- Born: 12 May 1970 Delhi, India
- Died: 11 September 2011 (aged 41) Bhopal, Madhya Pradesh
- Military career
- Allegiance: India
- Service years: 2001–2006
- Rank: Flying Officer
- Unit: Aircraft Systems and Testing Establishment, Karnataka

= Anjali Gupta =

Indian Air Force officer

Flying Officer Anjali Gupta was an Indian Air Force (IAF) officer who served in Air Force from 2001 to 2006. She was the first female officer in India and in the Air Force to be court martialled. She was working at the Aircraft Systems and Testing Establishment in Bangalore.

== Early life and education ==
Anjali Gupta was born in Delhi to schoolteacher mother, Uma Gupta, and a bank officer father. Anjali was the second of three sisters. Anjali completed her graduation and post-graduation in Psychology and also had an M.Phil. in Psychology from Delhi University. She joined IAF through Short Service Commission (SSC) officer in the Education branch and was first posted at Belgaum, Karnataka in 2001.

== Allegations of harassment ==
In February 2005, Anjali Gupta filed a case against three of her superiors at a police station in Bangalore. The police asked her to resolve the issue with her superiors. Anjali Gupta later approached the Karnataka High Court, demanding an enquiry by the Central Bureau of Investigation. A few days after Anjali Gupta alleged in a TV interview that she was a victim of sexual harassment at the workplace, General Court Martial (GCM) proceedings against her were initiated.

== Trial and dismissal ==
She was placed under house arrest after she made a statement before the Karnataka State Commission for Women that she was "on the verge of taking her life" because of alleged harassment by her superiors. IAF administration had her examined by a panel of psychiatrists comprising doctors from National Institute of Mental Health and Neuro Sciences and Institute of Aerospace Medicine. She was later admitted to Command Hospital. Falsely claiming travel allowance and throwing a breakfast parcel of her senior's were among the fifteen offenses she was initially accused of. In the final chargesheet, the number of charges was reduced to seven.
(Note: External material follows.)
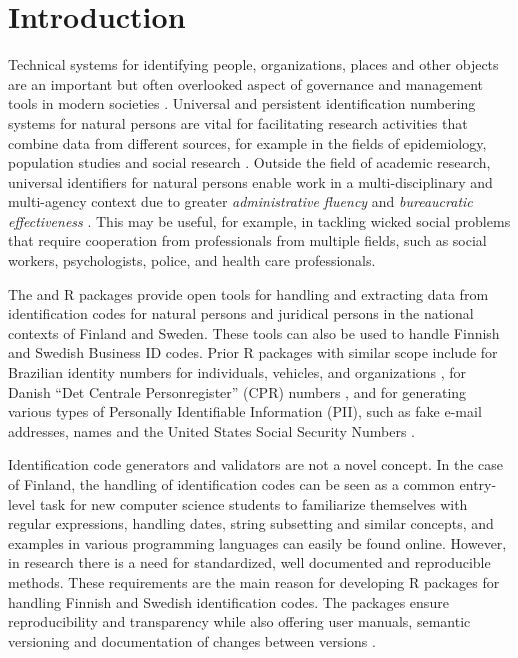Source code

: \section{Introduction}\label{introduction}

Technical systems for identifying people, organizations, places and other objects are an important but often overlooked aspect of governance and management tools in modern societies \citep{dodge2005}. Universal and persistent identification numbering systems for natural persons are vital for facilitating research activities that combine data from different sources, for example in the fields of epidemiology, population studies and social research \citep{gissler2004}. Outside the field of academic research, universal identifiers for natural persons enable work in a multi-disciplinary and multi-agency context due to greater \emph{administrative fluency} and \emph{bureaucratic effectiveness} \citep{alastalo2022}. This may be useful, for example, in tackling wicked social problems that require cooperation from professionals from multiple fields, such as social workers, psychologists, police, and health care professionals.

The  and  R packages provide open tools for handling and extracting data from identification codes for natural persons and juridical persons in the national contexts of Finland and Sweden. These tools can also be used to handle Finnish and Swedish Business ID codes. Prior R packages with similar scope include  for Brazilian identity numbers for individuals, vehicles, and organizations \citep{numbersbr},  for Danish ``Det Centrale Personregister'' (CPR) numbers \citep{cprr}, and  for generating various types of Personally Identifiable Information (PII), such as fake e-mail addresses, names and the United States Social Security Numbers \citep{generator}.

Identification code generators and validators are not a novel concept. In the case of Finland, the handling of identification codes can be seen as a common entry-level task for new computer science students to familiarize themselves with regular expressions, handling dates, string subsetting and similar concepts, and examples in various programming languages can easily be found online. However, in research there is a need for standardized, well documented and reproducible methods. These requirements are the main reason for developing R packages for handling Finnish and Swedish identification codes. The packages ensure reproducibility and transparency while also offering user manuals, semantic versioning and documentation of changes between versions \citep[as outlined by][]{wickham2024}.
Anjali Gupta was dismissed from service in 2005 after a five-member General Court Martial (GCM) jury convicted her of misappropriating funds, insubordination and failure to report for duty.

== Death ==
On 11 September 2011, Anjali Gupta was found hanging at a relative's home in Bhopal. Police have detained her former colleague Group Captain Amit Gupta for questioning over her alleged suicide. Anjali Gupta's parents have informed the media that Group Captain Amit Gupta and Anjali were in a relationship and living together.